Information supplied:
· · · · · · ·
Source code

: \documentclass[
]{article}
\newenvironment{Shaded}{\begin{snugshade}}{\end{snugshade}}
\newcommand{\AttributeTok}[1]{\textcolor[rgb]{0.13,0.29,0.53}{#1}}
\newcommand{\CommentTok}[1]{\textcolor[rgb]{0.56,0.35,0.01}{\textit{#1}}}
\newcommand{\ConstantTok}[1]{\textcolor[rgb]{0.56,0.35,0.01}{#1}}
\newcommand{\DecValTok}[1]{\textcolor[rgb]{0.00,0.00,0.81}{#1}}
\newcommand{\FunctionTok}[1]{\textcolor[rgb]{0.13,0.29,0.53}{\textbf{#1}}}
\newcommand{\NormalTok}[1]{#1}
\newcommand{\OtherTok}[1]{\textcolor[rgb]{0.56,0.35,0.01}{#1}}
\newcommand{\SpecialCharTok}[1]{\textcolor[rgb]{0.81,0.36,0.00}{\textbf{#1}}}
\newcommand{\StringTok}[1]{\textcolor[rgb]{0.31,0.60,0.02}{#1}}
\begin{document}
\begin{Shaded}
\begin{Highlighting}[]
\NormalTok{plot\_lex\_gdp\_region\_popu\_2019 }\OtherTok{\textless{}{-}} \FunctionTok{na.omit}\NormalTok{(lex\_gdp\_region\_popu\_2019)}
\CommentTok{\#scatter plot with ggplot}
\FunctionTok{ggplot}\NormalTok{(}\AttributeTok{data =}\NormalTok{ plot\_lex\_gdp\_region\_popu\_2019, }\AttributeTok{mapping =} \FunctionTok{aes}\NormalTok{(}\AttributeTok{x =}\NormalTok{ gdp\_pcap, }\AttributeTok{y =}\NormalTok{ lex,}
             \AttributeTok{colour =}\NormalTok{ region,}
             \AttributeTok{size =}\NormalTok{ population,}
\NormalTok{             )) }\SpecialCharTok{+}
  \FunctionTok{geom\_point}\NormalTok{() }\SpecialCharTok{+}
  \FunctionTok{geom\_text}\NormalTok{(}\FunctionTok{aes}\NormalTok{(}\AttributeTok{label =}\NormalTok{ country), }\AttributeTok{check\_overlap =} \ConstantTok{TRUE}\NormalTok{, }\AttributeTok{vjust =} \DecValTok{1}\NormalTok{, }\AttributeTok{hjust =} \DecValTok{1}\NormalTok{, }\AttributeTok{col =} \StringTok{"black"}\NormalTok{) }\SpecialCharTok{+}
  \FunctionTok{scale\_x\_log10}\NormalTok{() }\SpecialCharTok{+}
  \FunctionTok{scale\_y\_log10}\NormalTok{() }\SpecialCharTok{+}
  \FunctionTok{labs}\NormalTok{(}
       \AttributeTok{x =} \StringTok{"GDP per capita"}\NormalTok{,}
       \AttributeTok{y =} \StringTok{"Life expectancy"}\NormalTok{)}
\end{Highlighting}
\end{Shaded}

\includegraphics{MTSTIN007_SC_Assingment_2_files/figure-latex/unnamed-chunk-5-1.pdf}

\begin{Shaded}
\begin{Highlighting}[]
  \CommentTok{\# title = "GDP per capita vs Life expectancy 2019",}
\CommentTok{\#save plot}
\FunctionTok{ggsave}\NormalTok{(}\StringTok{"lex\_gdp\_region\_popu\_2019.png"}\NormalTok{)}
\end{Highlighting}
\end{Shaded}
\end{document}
· · · · · · ·
Directions for this task: Once the line containing "per capita vs" is found, output it and each line after it through the end of the listing above, exactly, with nothing else.

Exercise answer:
  \CommentTok{\# title = "GDP per capita vs Life expectancy 2019",}
\CommentTok{\#save plot}
\FunctionTok{ggsave}\NormalTok{(}\StringTok{"lex\_gdp\_region\_popu\_2019.png"}\NormalTok{)}
\end{Highlighting}
\end{Shaded}
\end{document}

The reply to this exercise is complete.